[sheepdog] [PATCH v2 1/3] sheep: make {register, unregister}_event thread safe

Liu Yuan namei.unix at gmail.com
Tue Dec 17 08:11:30 CET 2013


On Tue, Dec 17, 2013 at 03:58:07PM +0900, Hitoshi Mitake wrote:
> At Tue, 17 Dec 2013 14:50:19 +0800,
> Liu Yuan wrote:
> > 
> > On Tue, Dec 17, 2013 at 03:42:29PM +0900, Hitoshi Mitake wrote:
> > > At Tue, 17 Dec 2013 14:31:56 +0800,
> > > Liu Yuan wrote:
> > > > 
> > > > This allow us to call even handling functions in worker thread
> > > > 
> > > > Signed-off-by: Liu Yuan <namei.unix at gmail.com>
> > > > ---
> > > 
> > > I think this change is dangerous. This permits worker threads to
> > > unregister events even if these events are processed in the main
> > > thread. Making a new work queue and delegate it to register/unregister
> > > events would be safer.
> > 
> > This scheme is not pratical for async request.
> > 
> > This is just internal API, which are supported to be called by programmers
> > and check it is correct.
> 
> The checking will cost us lots of time. The problem is a race
> condition caused by multiple threads.

Why we would face this kind of problem? we can make sure at any time, there will
be a single thread manipulate it, be it worker or main thread.
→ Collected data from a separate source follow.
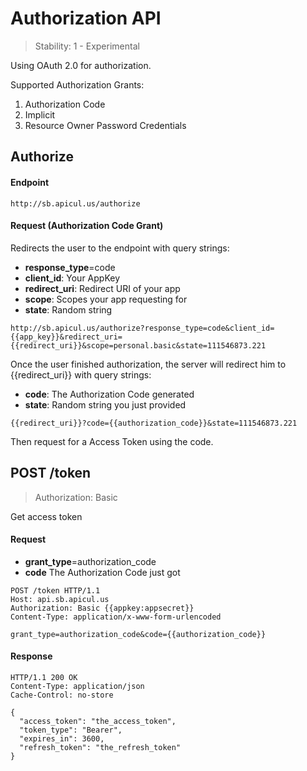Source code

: Authorization API
==========

> Stability: 1 - Experimental

Using OAuth 2.0 for authorization.

Supported Authorization Grants:

1. Authorization Code
2. Implicit
3. Resource Owner Password Credentials

## Authorize

#### Endpoint

```
http://sb.apicul.us/authorize
```

#### Request (Authorization Code Grant)

Redirects the user to the endpoint with query strings:

* **response_type**=code
* **client_id**: Your AppKey
* **redirect_uri**: Redirect URI of your app
* **scope**: Scopes your app requesting for
* **state**: Random string

```
http://sb.apicul.us/authorize?response_type=code&client_id={{app_key}}&redirect_uri={{redirect_uri}}&scope=personal.basic&state=111546873.221
```

Once the user finished authorization, the server will redirect him to {{redirect_uri}} with query strings:

* **code**: The Authorization Code generated
* **state**: Random string you just provided

```
{{redirect_uri}}?code={{authorization_code}}&state=111546873.221
```

Then request for a Access Token using the code.

## POST /token

> Authorization: Basic

Get access token

#### Request

* **grant_type**=authorization_code
* **code** The Authorization Code just got

```http
POST /token HTTP/1.1
Host: api.sb.apicul.us
Authorization: Basic {{appkey:appsecret}}
Content-Type: application/x-www-form-urlencoded

grant_type=authorization_code&code={{authorization_code}}
```

#### Response

```http
HTTP/1.1 200 OK
Content-Type: application/json
Cache-Control: no-store

{
  "access_token": "the_access_token",
  "token_type": "Bearer",
  "expires_in": 3600,
  "refresh_token": "the_refresh_token"
}
```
I think we are talking about different issues, you are supposed that events
handling will be generically thread-safe for multiple threads. But this wouldn't
happen I think. Instead, assumption 'one event will be only be manipulated by
single entity (thus no multiple threads case)' will hold true in the long run.

>
> From the perspective of
> maintenance and debugging, I cannot agree with this patch. Adding a
> new workqueue for register/unregister in the main loop will save lots
> of our time in the future.

I think this approach will not work for async request handling, e.g,

+       uatomic_inc(&iocb->count);
+       req->iocb = iocb;
+       register_event(req->local_req_efd, local_req_async_handler, req);
+       submit_local_request(req);

I have to register the event before sumit_local_request().

If I don't and put registeration in a delegated thread, suppose that is called
after request is already handled. So I'll miss the notification that the request
is done and local_req_async_handler will never be called.

How do we handle above problem if we use your approach?

If we take performance into account, we can't do it in your approch either.
Suppose we will issue 1000 requests in a async mode, we can't affort to be trapped
to main thread to register event for every request.